ASSIGNED TASK:
Send back the data below exactly. Drop every picture.
───── DATA ─────
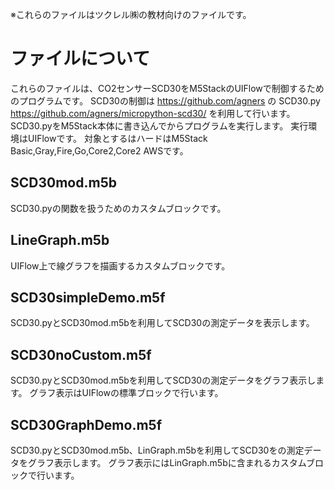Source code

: ※これらのファイルはツクレル㈱の教材向けのファイルです。

# ファイルについて

これらのファイルは、CO2センサーSCD30をM5StackのUIFlowで制御するためのプログラムです。
SCD30の制御は https://github.com/agners の SCD30.py https://github.com/agners/micropython-scd30/ を利用して行います。
SCD30.pyをM5Stack本体に書き込んでからプログラムを実行します。
実行環境はUIFlowです。
対象とするはハードはM5Stack Basic,Gray,Fire,Go,Core2,Core2 AWSです。

## SCD30mod.m5b
SCD30.pyの関数を扱うためのカスタムブロックです。

## LineGraph.m5b
UIFlow上で線グラフを描画するカスタムブロックです。

## SCD30simpleDemo.m5f
SCD30.pyとSCD30mod.m5bを利用してSCD30の測定データを表示します。

## SCD30noCustom.m5f
SCD30.pyとSCD30mod.m5bを利用してSCD30の測定データをグラフ表示します。
グラフ表示はUIFlowの標準ブロックで行います。

## SCD30GraphDemo.m5f
SCD30.pyとSCD30mod.m5b、LinGraph.m5bを利用してSCD30をの測定データをグラフ表示します。
グラフ表示にはLinGraph.m5bに含まれるカスタムブロックで行います。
─────
THE COMPLETED TASK:
Source code

: ※これらのファイルはツクレル㈱の教材向けのファイルです。

# ファイルについて

これらのファイルは、CO2センサーSCD30をM5StackのUIFlowで制御するためのプログラムです。
SCD30の制御は https://github.com/agners の SCD30.py https://github.com/agners/micropython-scd30/ を利用して行います。
SCD30.pyをM5Stack本体に書き込んでからプログラムを実行します。
実行環境はUIFlowです。
対象とするはハードはM5Stack Basic,Gray,Fire,Go,Core2,Core2 AWSです。

## SCD30mod.m5b
SCD30.pyの関数を扱うためのカスタムブロックです。

## LineGraph.m5b
UIFlow上で線グラフを描画するカスタムブロックです。

## SCD30simpleDemo.m5f
SCD30.pyとSCD30mod.m5bを利用してSCD30の測定データを表示します。

## SCD30noCustom.m5f
SCD30.pyとSCD30mod.m5bを利用してSCD30の測定データをグラフ表示します。
グラフ表示はUIFlowの標準ブロックで行います。

## SCD30GraphDemo.m5f
SCD30.pyとSCD30mod.m5b、LinGraph.m5bを利用してSCD30をの測定データをグラフ表示します。
グラフ表示にはLinGraph.m5bに含まれるカスタムブロックで行います。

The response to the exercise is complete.